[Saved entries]
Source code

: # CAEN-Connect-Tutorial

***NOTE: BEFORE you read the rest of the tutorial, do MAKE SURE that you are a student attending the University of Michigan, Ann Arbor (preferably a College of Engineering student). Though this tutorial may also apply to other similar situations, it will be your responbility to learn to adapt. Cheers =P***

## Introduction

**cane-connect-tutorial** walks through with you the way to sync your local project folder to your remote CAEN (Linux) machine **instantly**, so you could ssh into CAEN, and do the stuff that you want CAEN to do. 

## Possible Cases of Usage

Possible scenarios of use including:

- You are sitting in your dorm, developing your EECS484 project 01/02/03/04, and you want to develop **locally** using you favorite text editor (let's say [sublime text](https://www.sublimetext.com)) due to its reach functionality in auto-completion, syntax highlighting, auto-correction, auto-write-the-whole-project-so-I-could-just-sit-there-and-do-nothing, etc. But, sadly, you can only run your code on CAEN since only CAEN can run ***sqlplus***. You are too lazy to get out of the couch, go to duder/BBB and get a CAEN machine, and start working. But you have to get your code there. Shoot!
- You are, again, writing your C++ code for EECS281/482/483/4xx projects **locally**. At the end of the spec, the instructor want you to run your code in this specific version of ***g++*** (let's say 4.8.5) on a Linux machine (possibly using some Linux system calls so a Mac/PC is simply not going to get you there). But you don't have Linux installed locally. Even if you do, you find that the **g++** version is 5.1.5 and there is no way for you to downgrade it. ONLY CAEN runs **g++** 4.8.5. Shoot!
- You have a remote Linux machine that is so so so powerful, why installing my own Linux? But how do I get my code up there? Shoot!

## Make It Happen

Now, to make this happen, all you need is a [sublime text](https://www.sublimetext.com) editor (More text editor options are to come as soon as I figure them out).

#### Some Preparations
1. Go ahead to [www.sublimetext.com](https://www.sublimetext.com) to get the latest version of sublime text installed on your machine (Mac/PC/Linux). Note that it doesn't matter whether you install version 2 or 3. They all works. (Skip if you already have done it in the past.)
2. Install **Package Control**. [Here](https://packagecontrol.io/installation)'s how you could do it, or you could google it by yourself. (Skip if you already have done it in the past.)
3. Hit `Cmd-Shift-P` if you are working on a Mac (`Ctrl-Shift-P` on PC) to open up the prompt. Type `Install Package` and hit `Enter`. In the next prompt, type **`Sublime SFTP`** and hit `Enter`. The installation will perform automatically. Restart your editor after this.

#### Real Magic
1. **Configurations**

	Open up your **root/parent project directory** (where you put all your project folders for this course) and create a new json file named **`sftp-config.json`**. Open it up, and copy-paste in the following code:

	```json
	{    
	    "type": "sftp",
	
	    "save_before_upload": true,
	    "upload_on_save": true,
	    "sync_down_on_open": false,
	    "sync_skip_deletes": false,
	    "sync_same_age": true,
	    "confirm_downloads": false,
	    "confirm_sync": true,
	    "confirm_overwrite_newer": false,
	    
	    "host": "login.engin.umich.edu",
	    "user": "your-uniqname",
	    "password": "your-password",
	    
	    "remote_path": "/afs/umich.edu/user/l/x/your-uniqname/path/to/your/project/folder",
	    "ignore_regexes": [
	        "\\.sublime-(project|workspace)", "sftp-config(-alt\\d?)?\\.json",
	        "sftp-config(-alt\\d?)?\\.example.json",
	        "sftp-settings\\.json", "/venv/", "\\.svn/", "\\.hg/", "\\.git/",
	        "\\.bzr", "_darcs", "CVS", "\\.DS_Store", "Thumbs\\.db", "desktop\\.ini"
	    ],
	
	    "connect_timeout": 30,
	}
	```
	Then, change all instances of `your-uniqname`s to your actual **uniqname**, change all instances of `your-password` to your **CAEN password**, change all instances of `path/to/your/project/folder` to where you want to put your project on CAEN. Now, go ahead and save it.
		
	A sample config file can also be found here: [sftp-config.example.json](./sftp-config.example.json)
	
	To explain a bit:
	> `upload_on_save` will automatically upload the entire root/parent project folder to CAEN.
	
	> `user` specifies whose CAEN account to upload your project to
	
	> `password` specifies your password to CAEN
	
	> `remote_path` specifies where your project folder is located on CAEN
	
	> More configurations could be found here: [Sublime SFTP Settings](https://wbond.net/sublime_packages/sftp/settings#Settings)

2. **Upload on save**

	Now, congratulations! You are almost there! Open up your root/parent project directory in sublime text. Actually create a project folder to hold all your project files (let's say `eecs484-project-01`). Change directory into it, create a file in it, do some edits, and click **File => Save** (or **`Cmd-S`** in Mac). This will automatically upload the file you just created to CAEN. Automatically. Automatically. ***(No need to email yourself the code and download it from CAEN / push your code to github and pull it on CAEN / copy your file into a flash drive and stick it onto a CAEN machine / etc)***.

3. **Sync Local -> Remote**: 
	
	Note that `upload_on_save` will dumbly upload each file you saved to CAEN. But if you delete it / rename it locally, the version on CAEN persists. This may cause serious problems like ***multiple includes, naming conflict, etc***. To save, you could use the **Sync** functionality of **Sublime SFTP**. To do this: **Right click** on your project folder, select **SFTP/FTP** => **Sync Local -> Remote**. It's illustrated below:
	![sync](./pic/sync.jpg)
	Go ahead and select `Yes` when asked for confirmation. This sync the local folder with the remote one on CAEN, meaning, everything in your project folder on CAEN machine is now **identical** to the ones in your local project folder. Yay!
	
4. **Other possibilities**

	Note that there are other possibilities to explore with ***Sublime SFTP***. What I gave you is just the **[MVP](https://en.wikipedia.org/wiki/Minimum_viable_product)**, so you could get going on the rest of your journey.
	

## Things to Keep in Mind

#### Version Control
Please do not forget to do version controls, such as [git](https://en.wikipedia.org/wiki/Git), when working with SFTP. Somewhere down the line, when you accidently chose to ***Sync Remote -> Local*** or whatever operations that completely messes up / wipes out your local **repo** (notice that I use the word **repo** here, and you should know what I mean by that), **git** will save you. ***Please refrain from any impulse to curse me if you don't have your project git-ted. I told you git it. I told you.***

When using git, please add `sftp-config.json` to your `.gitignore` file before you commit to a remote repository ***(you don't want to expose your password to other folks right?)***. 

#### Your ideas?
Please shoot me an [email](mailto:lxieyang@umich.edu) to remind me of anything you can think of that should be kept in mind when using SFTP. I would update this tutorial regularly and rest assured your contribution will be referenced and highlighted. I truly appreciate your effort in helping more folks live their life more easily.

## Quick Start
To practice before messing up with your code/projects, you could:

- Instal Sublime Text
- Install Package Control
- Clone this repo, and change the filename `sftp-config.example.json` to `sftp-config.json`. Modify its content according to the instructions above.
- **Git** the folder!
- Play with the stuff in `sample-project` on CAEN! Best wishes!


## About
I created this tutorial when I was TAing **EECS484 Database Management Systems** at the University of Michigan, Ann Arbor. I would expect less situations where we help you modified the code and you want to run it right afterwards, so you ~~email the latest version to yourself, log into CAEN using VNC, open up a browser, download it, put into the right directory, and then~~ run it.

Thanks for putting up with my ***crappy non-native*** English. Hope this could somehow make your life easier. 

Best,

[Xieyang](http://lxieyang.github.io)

[The problem] All that is needed is the opening run of the data, given again exactly: please include every line from the first through the line with "Possible scenarios of", both ends kept.

[Written response]
Source code

: # CAEN-Connect-Tutorial

***NOTE: BEFORE you read the rest of the tutorial, do MAKE SURE that you are a student attending the University of Michigan, Ann Arbor (preferably a College of Engineering student). Though this tutorial may also apply to other similar situations, it will be your responbility to learn to adapt. Cheers =P***

## Introduction

**cane-connect-tutorial** walks through with you the way to sync your local project folder to your remote CAEN (Linux) machine **instantly**, so you could ssh into CAEN, and do the stuff that you want CAEN to do. 

## Possible Cases of Usage

Possible scenarios of use including:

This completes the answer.